Synopsis- After numerous failed suicide attempts, a depressed fashion model moves into a new home. However, she soon begins to experience strange and horrific delusions.
Director- Michael Winner
Cast- Cristina Raines, Chris Sarandon, Ava Gardner, Burgess Meredith, Sylvia Miles, Eli Wallach, Beverly D’Angelo, John Carradine
Released- 1977
There’s something irresistibly grimy and seductive about The Sentinel, Michael Winner’s 1977 dip into the supernatural. It’s the sort of film that feels as though it has been dredged from the gutter of 1970s New York, carrying with it the anxieties, neuroses, and grubby textures of a city in decline. Winner, was never known for subtilty, instead leaning heavily into the lurid possibilities of Jeffrey Konvitz’s novel, creating a horror film that is by turns elegant, exploitative, and sticks to you like grime.

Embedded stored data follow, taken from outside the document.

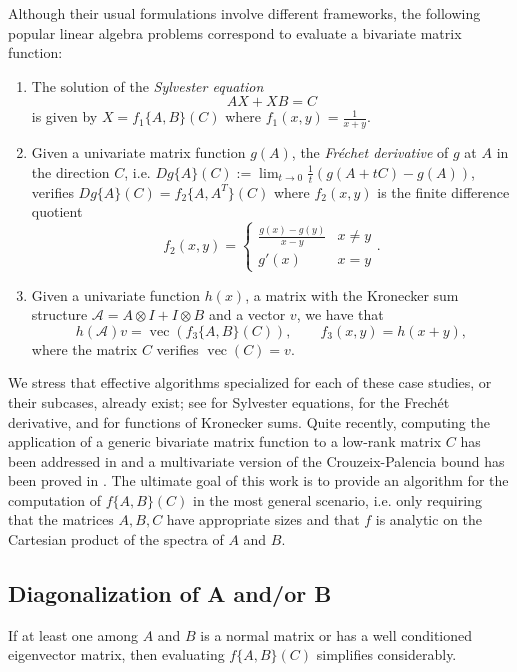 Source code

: \documentclass{siamart1116}
\DeclareMathOperator{\vect}{vec}
\begin{document}
Although their usual formulations involve different frameworks, the following popular linear algebra problems 
correspond to evaluate a bivariate matrix function:
\begin{enumerate}
	\item The solution of the \emph{Sylvester equation}
	$$
	AX+XB = C
	$$
is given by $X=f_1\{A,B\}(C)$ where $f_1(x,y)=\frac{1}{x+y}$.
		\item Given a univariate matrix function $g(A)$, the \emph{Fr\'echet derivative} of $g$ at $A$ in the direction $C$, i.e. $Dg\{A\}(C):=\lim_{t\to 0}\frac 1t(g(A+tC)-g(A))$, verifies $Dg\{A\}(C)=f_2\{A,A^T\}(C)$ where $f_2(x,y)$ is the finite difference quotient
		$$
		f_2(x,y)=\begin{cases}
		\frac{g(x)-g(y)}{x-y}&x\neq y\\
		g'(x) & x=y
		\end{cases}.
		$$
	\item Given a univariate function $h(x)$, a matrix with the Kronecker sum structure $\mathcal A= A\otimes I+I\otimes B$ and a vector $v$, we have that $$h(\mathcal A)v=\vect\left( f_3\{A,B\}(C) \right),\qquad f_3(x,y)=h(x+y),$$
	where the matrix $C$ verifies $\vect(C)=v$.
\end{enumerate}
We stress that effective algorithms specialized for each of these case studies, or their subcases, already exist; see \cite{simoncini2016computational} for Sylvester equations, \cite{al2009computing,al2013computing} for the Frech\'et derivative, and \cite{benzi2017approximation,massei2020rational} for functions of Kronecker sums. Quite recently,
 computing the application of a generic bivariate matrix function to a low-rank matrix $C$ has been addressed in \cite{kressner2019krylov} and a multivariate version of the Crouzeix-Palencia bound \cite{crouzeix2017numerical} has been proved in \cite{crouzeix2020bivariate}.
The ultimate goal of this work is to provide an algorithm for the computation of $f\{A,B\}(C)$ in the most general scenario, i.e. only requiring that the matrices $A,B,C$ have appropriate sizes and that $f$ is analytic on the Cartesian product of the spectra of $A$ and $B$.
 
  \subsection{Diagonalization of A and/or B}
 
  If at least one  among $A$ and $B$ is a normal matrix or has a well conditioned eigenvector matrix, then evaluating $f\{A,B\}(C)$ simplifies considerably. 
  
\end{document}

Cristina Raines, in a performance that’s more compelling than it’s often given credit for, playing Alison Parker, a successful model with a traumatised past and a perilously fragile sense of self. When she moves into an apartment in Brooklyn, a building that screams New York and more than likely goes for a couple of million these days. Settling into a rhythm of escalating weirdness as if Rosemary’s Baby (1968) meets Twin Peaks. Her neighbours include a flamboyantly intrusive Burgess Meredith, a spectral-looking Sylvia Miles, and a mute Beverly D’Angelo whose presence manages to be both comic and nightmarish. It is, unmistakably, a building populated by failed saints, fallen creatures, and the damned.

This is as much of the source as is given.